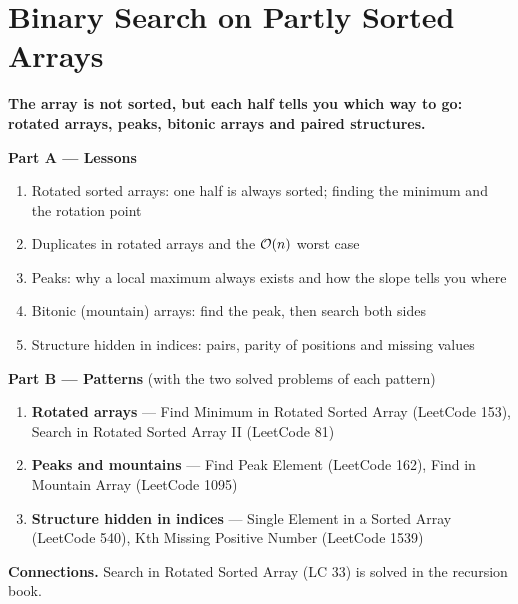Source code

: \chapter{Binary Search on Partly Sorted Arrays}
\label{ch:sorted_arrays}

\begin{tcolorbox}[enhanced, colback=white, colframe=secondaryblue, boxrule=1pt, arc=2mm]
\textbf{\large\textcolor{primaryblue}{The array is not sorted, but each half tells you which way to go: rotated arrays, peaks, bitonic arrays and paired structures.}}
\end{tcolorbox}


\begin{plannedbox}
\textbf{Part A --- Lessons}
\begin{enumerate}[leftmargin=*, label=\textbf{A\arabic*.}, itemsep=1pt]
    \item Rotated sorted arrays: one half is always sorted; finding the minimum and the rotation point
    \item Duplicates in rotated arrays and the $\bigO{n}$ worst case
    \item Peaks: why a local maximum always exists and how the slope tells you where
    \item Bitonic (mountain) arrays: find the peak, then search both sides
    \item Structure hidden in indices: pairs, parity of positions and missing values
\end{enumerate}
\textbf{Part B --- Patterns} (with the two solved problems of each pattern)
\begin{enumerate}[leftmargin=*, label=\textbf{P\arabic*.}, itemsep=1pt]
    \item \textbf{Rotated arrays} --- Find Minimum in Rotated Sorted Array {\small\color{darkgray}(LeetCode 153)}, Search in Rotated Sorted Array II {\small\color{darkgray}(LeetCode 81)}
    \item \textbf{Peaks and mountains} --- Find Peak Element {\small\color{darkgray}(LeetCode 162)}, Find in Mountain Array {\small\color{darkgray}(LeetCode 1095)}
    \item \textbf{Structure hidden in indices} --- Single Element in a Sorted Array {\small\color{darkgray}(LeetCode 540)}, Kth Missing Positive Number {\small\color{darkgray}(LeetCode 1539)}
\end{enumerate}
\textbf{Connections.} Search in Rotated Sorted Array (LC 33) is solved in the recursion book.
\end{plannedbox}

#####

*What needs to be done:*
Each line from the material above that mentions the word "small" needs to be copied.

*The answer:*
    \item \textbf{Rotated arrays} --- Find Minimum in Rotated Sorted Array {\small\color{darkgray}(LeetCode 153)}, Search in Rotated Sorted Array II {\small\color{darkgray}(LeetCode 81)}
    \item \textbf{Peaks and mountains} --- Find Peak Element {\small\color{darkgray}(LeetCode 162)}, Find in Mountain Array {\small\color{darkgray}(LeetCode 1095)}
    \item \textbf{Structure hidden in indices} --- Single Element in a Sorted Array {\small\color{darkgray}(LeetCode 540)}, Kth Missing Positive Number {\small\color{darkgray}(LeetCode 1539)}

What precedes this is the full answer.